McManus focuses some of his criticism on the church in that “The church has become an institution that preserves the past and fears the future. It is not an overstatement to say that the church has become more of a reflection of what we are running from than what we are running to. No wonder we have lost our power to change the world. No wonder the church has lost its magnetism to a world searching for hope. We are seen as the guardians of tradition. The church is known for fighting the future rather than creating the future that humanity desperately needs.” (p. 140). This is his most powerful statement against the modern American church. And I pretty much agree. While we learn form our past, we must live into a future that radiates with hope, love and passion. We need to stop being a church that is only known for what we are against.
McManus explains that throughout this process we need to be in line with God first. He comments that “the process must begin by loving God first. It is in loving God with all your heart and mind and soul that he begins to shape your passions. When God has your heart, you can trust your desires. His will is not a map; it is a match. He shows you the way by setting you on fire. You will know God’s desire for you by the fire in you! The fire win you will light the way.” (p. 176). When we make God the center of our life, He will create and shape us into his image and that will develop passion in our lives to seek justice, to love mercy and to walk humble with our God. If God has made you passionate about something that stoke that fire, don’t put it out.
McManus concludes with stating “Don’t make the mistake of living your life waiting for good things to happen – make good things happen. Be faithful in the small things that do not matter to you as much and treat them with the same level of respect and importance as the big things connected to your hopes and dreams. Remember that Jesus laid out this principle for us: it is the person who is faithful in the small things who will be entrusted with bigger things.” (p. 194). When you read all that McManus has done in his life it is pretty amazing. But he is not saying “be just like me”. He points out that we need to be faithful in all things. We need to be trustworthy in the little things of life and that helps to prepare us to take on bigger responsibilities. Don’t wait around for the BIG opportunity but be faithful now in all the things related to your life.
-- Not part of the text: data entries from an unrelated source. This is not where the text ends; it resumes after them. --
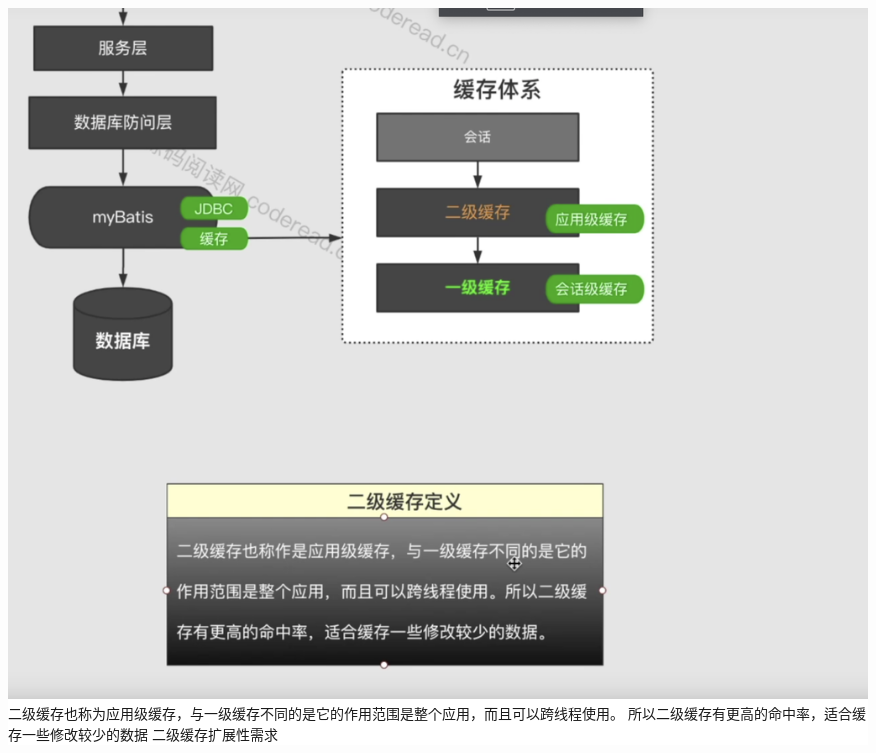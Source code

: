 ![](./二级缓存需求分析.png)
二级缓存也称为应用级缓存，与一级缓存不同的是它的作用范围是整个应用，而且可以跨线程使用。
所以二级缓存有更高的命中率，适合缓存一些修改较少的数据
二级缓存扩展性需求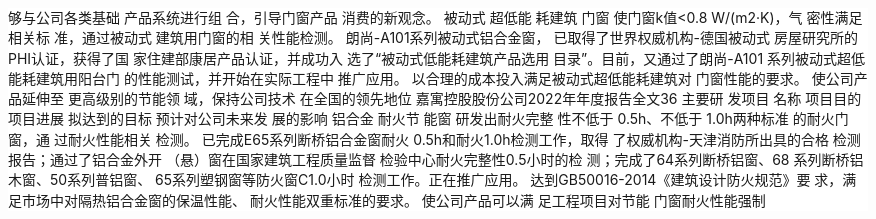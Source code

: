 够与公司各类基础
产品系统进行组
合，引导门窗产品
消费的新观念。
被动式
超低能
耗建筑
门窗
使门窗k值<0.8
W/(m2·K)，气
密性满足相关标
准，通过被动式
建筑用门窗的相
关性能检测。
朗尚-A101系列被动式铝合金窗，
已取得了世界权威机构-德国被动式
房屋研究所的PHI认证，获得了国
家住建部康居产品认证，并成功入
选了“被动式低能耗建筑产品选用
目录”。目前，又通过了朗尚-A101
系列被动式超低能耗建筑用阳台门
的性能测试，并开始在实际工程中
推广应用。
以合理的成本投入满足被动式超低能耗建筑对
门窗性能的要求。
使公司产品延伸至
更高级别的节能领
域，保持公司技术
在全国的领先地位
嘉寓控股股份公司2022年年度报告全文36
主要研
发项目
名称
项目目的
项目进展
拟达到的目标
预计对公司未来发
展的影响
铝合金
耐火节
能窗
研发出耐火完整
性不低于
0.5h、不低于
1.0h两种标准
的耐火门窗，通
过耐火性能相关
检测。
已完成E65系列断桥铝合金窗耐火
0.5h和耐火1.0h检测工作，取得
了权威机构-天津消防所出具的合格
检测报告；通过了铝合金外开
（悬）窗在国家建筑工程质量监督
检验中心耐火完整性0.5小时的检
测；完成了64系列断桥铝窗、68
系列断桥铝木窗、50系列普铝窗、
65系列塑钢窗等防火窗C1.0小时
检测工作。正在推广应用。
达到GB50016-2014《建筑设计防火规范》要
求，满足市场中对隔热铝合金窗的保温性能、
耐火性能双重标准的要求。
使公司产品可以满
足工程项目对节能
门窗耐火性能强制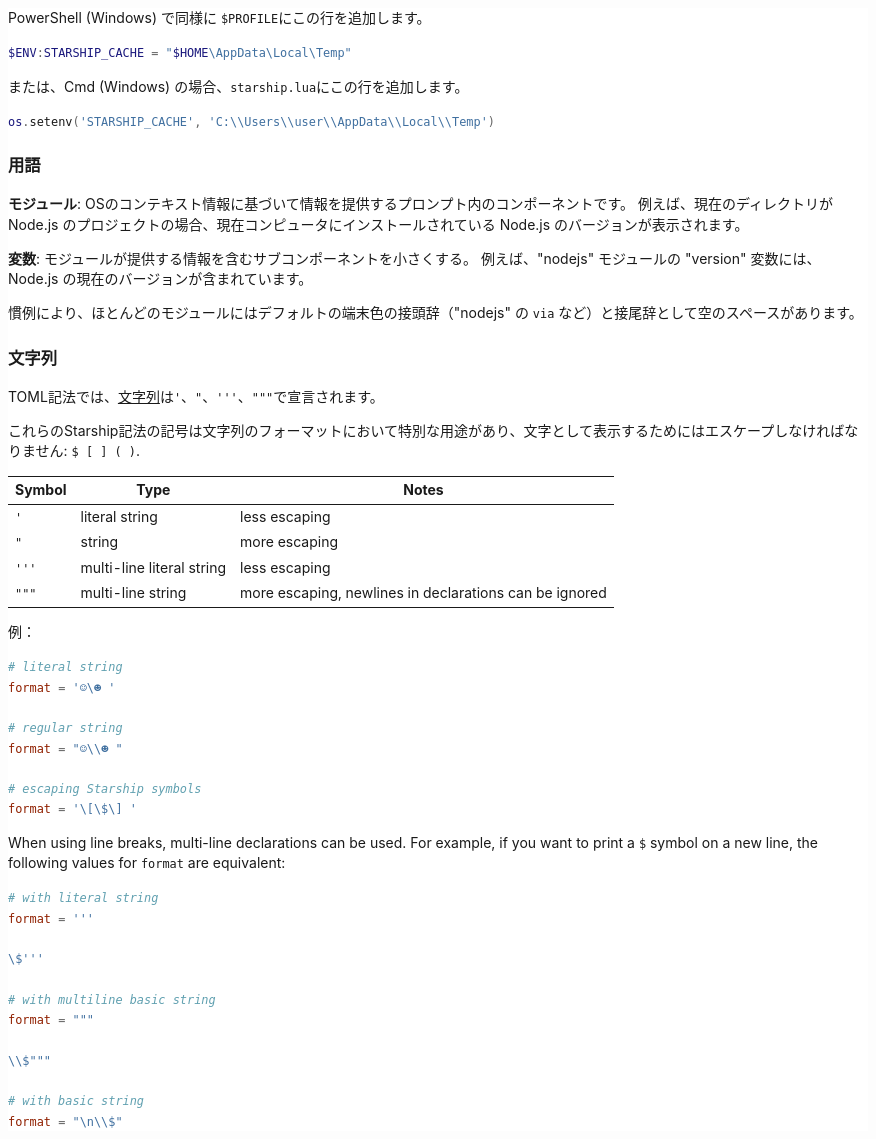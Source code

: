 PowerShell (Windows) で同様に `$PROFILE`にこの行を追加します。

```powershell
$ENV:STARSHIP_CACHE = "$HOME\AppData\Local\Temp"
```

または、Cmd (Windows) の場合、`starship.lua`にこの行を追加します。

```lua
os.setenv('STARSHIP_CACHE', 'C:\\Users\\user\\AppData\\Local\\Temp')
```

### 用語

**モジュール**: OSのコンテキスト情報に基づいて情報を提供するプロンプト内のコンポーネントです。 例えば、現在のディレクトリが Node.js のプロジェクトの場合、現在コンピュータにインストールされている Node.js のバージョンが表示されます。

**変数**: モジュールが提供する情報を含むサブコンポーネントを小さくする。 例えば、"nodejs" モジュールの "version" 変数には、Node.js の現在のバージョンが含まれています。

慣例により、ほとんどのモジュールにはデフォルトの端末色の接頭辞（"nodejs" の `via` など）と接尾辞として空のスペースがあります。

### 文字列

TOML記法では、[文字列](https://toml.io/en/v1.0.0#string)は`'`、`"`、`'''`、`"""`で宣言されます。

これらのStarship記法の記号は文字列のフォーマットにおいて特別な用途があり、文字として表示するためにはエスケープしなければなりません: `$ [ ] ( )`.

| Symbol | Type                      | Notes                                                  |
| ------ | ------------------------- | ------------------------------------------------------ |
| `'`    | literal string            | less escaping                                          |
| `"`    | string                    | more escaping                                          |
| `'''`  | multi-line literal string | less escaping                                          |
| `"""`  | multi-line string         | more escaping, newlines in declarations can be ignored |

例：

```toml
# literal string
format = '☺\☻ '

# regular string
format = "☺\\☻ "

# escaping Starship symbols
format = '\[\$\] '
```

When using line breaks, multi-line declarations can be used. For example, if you want to print a `$` symbol on a new line, the following values for `format` are equivalent:

```toml
# with literal string
format = '''

\$'''

# with multiline basic string
format = """

\\$"""

# with basic string
format = "\n\\$"
```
I really enjoyed this book. Erwin McManus is a popular American pastor and writer. He is involved in a lot of great things. But to have to face cancer and to not let that derail you is amazing. Instead, it seemed to light a fire under the author where he wants to make the most of every moment of every day living faithfully for Christ and doing all he can to expand the kingdom of God in the remaining amount of time that he has. His story is powerful and passionate. And to build a book around the passage of King Joash shooting some arrows I thought was great.